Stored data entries
■ ■ ■ ■ ■ ■ ■
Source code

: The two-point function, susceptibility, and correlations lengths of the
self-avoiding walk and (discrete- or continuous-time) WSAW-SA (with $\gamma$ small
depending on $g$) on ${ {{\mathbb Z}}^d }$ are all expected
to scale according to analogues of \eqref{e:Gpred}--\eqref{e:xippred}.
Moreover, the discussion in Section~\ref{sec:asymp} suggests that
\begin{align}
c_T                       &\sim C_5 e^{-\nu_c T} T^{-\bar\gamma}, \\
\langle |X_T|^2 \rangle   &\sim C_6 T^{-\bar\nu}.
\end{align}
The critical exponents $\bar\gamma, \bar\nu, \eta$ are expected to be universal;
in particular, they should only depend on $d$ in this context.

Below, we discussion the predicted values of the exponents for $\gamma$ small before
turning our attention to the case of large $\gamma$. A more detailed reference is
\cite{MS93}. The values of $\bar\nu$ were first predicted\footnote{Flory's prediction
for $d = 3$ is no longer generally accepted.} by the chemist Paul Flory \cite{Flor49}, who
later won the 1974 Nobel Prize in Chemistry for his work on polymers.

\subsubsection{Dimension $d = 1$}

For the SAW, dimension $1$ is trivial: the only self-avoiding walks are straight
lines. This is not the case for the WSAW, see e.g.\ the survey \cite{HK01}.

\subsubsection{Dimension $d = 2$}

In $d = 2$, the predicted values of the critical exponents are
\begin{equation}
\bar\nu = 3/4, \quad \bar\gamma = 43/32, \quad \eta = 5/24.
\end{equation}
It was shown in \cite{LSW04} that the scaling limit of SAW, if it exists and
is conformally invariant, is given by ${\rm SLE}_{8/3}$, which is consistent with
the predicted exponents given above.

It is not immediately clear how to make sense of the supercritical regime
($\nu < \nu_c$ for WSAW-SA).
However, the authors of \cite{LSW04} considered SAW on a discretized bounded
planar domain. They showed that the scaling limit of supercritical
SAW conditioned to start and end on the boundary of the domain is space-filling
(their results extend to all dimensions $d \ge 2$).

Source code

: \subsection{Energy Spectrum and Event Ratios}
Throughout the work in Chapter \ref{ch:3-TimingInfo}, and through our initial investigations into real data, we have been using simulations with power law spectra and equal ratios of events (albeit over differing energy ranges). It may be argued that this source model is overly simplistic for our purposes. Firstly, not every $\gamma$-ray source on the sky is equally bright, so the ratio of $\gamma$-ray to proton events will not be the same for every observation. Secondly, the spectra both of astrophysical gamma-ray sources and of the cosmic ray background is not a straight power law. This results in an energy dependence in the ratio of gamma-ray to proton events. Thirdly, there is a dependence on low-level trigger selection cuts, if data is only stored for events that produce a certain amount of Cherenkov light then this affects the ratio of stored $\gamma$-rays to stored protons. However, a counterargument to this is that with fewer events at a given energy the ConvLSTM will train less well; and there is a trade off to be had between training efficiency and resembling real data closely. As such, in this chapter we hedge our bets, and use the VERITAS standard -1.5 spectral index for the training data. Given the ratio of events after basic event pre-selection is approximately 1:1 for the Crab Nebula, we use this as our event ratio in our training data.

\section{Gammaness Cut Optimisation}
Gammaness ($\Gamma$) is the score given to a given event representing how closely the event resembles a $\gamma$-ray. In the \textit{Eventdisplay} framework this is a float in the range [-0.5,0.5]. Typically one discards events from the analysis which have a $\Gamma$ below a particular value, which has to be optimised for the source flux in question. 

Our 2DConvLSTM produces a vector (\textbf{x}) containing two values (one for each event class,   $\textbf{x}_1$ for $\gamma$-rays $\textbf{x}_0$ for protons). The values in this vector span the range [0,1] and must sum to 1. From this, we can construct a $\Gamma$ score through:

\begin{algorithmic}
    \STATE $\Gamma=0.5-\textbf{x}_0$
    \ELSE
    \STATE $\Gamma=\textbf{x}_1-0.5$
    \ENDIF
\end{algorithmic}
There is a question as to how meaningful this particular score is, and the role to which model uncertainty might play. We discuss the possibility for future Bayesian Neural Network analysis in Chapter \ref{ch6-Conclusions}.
■ ■ ■ ■ ■ ■ ■
#### HOW TO COMPLETE THIS TASK
Repeat the data. Every word must match.

#### SOLUTION
Source code

: The two-point function, susceptibility, and correlations lengths of the
self-avoiding walk and (discrete- or continuous-time) WSAW-SA (with $\gamma$ small
depending on $g$) on ${ {{\mathbb Z}}^d }$ are all expected
to scale according to analogues of \eqref{e:Gpred}--\eqref{e:xippred}.
Moreover, the discussion in Section~\ref{sec:asymp} suggests that
\begin{align}
c_T                       &\sim C_5 e^{-\nu_c T} T^{-\bar\gamma}, \\
\langle |X_T|^2 \rangle   &\sim C_6 T^{-\bar\nu}.
\end{align}
The critical exponents $\bar\gamma, \bar\nu, \eta$ are expected to be universal;
in particular, they should only depend on $d$ in this context.

Below, we discussion the predicted values of the exponents for $\gamma$ small before
turning our attention to the case of large $\gamma$. A more detailed reference is
\cite{MS93}. The values of $\bar\nu$ were first predicted\footnote{Flory's prediction
for $d = 3$ is no longer generally accepted.} by the chemist Paul Flory \cite{Flor49}, who
later won the 1974 Nobel Prize in Chemistry for his work on polymers.

\subsubsection{Dimension $d = 1$}

For the SAW, dimension $1$ is trivial: the only self-avoiding walks are straight
lines. This is not the case for the WSAW, see e.g.\ the survey \cite{HK01}.

\subsubsection{Dimension $d = 2$}

In $d = 2$, the predicted values of the critical exponents are
\begin{equation}
\bar\nu = 3/4, \quad \bar\gamma = 43/32, \quad \eta = 5/24.
\end{equation}
It was shown in \cite{LSW04} that the scaling limit of SAW, if it exists and
is conformally invariant, is given by ${\rm SLE}_{8/3}$, which is consistent with
the predicted exponents given above.

It is not immediately clear how to make sense of the supercritical regime
($\nu < \nu_c$ for WSAW-SA).
However, the authors of \cite{LSW04} considered SAW on a discretized bounded
planar domain. They showed that the scaling limit of supercritical
SAW conditioned to start and end on the boundary of the domain is space-filling
(their results extend to all dimensions $d \ge 2$).

Source code

: \subsection{Energy Spectrum and Event Ratios}
Throughout the work in Chapter \ref{ch:3-TimingInfo}, and through our initial investigations into real data, we have been using simulations with power law spectra and equal ratios of events (albeit over differing energy ranges). It may be argued that this source model is overly simplistic for our purposes. Firstly, not every $\gamma$-ray source on the sky is equally bright, so the ratio of $\gamma$-ray to proton events will not be the same for every observation. Secondly, the spectra both of astrophysical gamma-ray sources and of the cosmic ray background is not a straight power law. This results in an energy dependence in the ratio of gamma-ray to proton events. Thirdly, there is a dependence on low-level trigger selection cuts, if data is only stored for events that produce a certain amount of Cherenkov light then this affects the ratio of stored $\gamma$-rays to stored protons. However, a counterargument to this is that with fewer events at a given energy the ConvLSTM will train less well; and there is a trade off to be had between training efficiency and resembling real data closely. As such, in this chapter we hedge our bets, and use the VERITAS standard -1.5 spectral index for the training data. Given the ratio of events after basic event pre-selection is approximately 1:1 for the Crab Nebula, we use this as our event ratio in our training data.

\section{Gammaness Cut Optimisation}
Gammaness ($\Gamma$) is the score given to a given event representing how closely the event resembles a $\gamma$-ray. In the \textit{Eventdisplay} framework this is a float in the range [-0.5,0.5]. Typically one discards events from the analysis which have a $\Gamma$ below a particular value, which has to be optimised for the source flux in question. 

Our 2DConvLSTM produces a vector (\textbf{x}) containing two values (one for each event class,   $\textbf{x}_1$ for $\gamma$-rays $\textbf{x}_0$ for protons). The values in this vector span the range [0,1] and must sum to 1. From this, we can construct a $\Gamma$ score through:

\begin{algorithmic}
    \STATE $\Gamma=0.5-\textbf{x}_0$
    \ELSE
    \STATE $\Gamma=\textbf{x}_1-0.5$
    \ENDIF
\end{algorithmic}
There is a question as to how meaningful this particular score is, and the role to which model uncertainty might play. We discuss the possibility for future Bayesian Neural Network analysis in Chapter \ref{ch6-Conclusions}.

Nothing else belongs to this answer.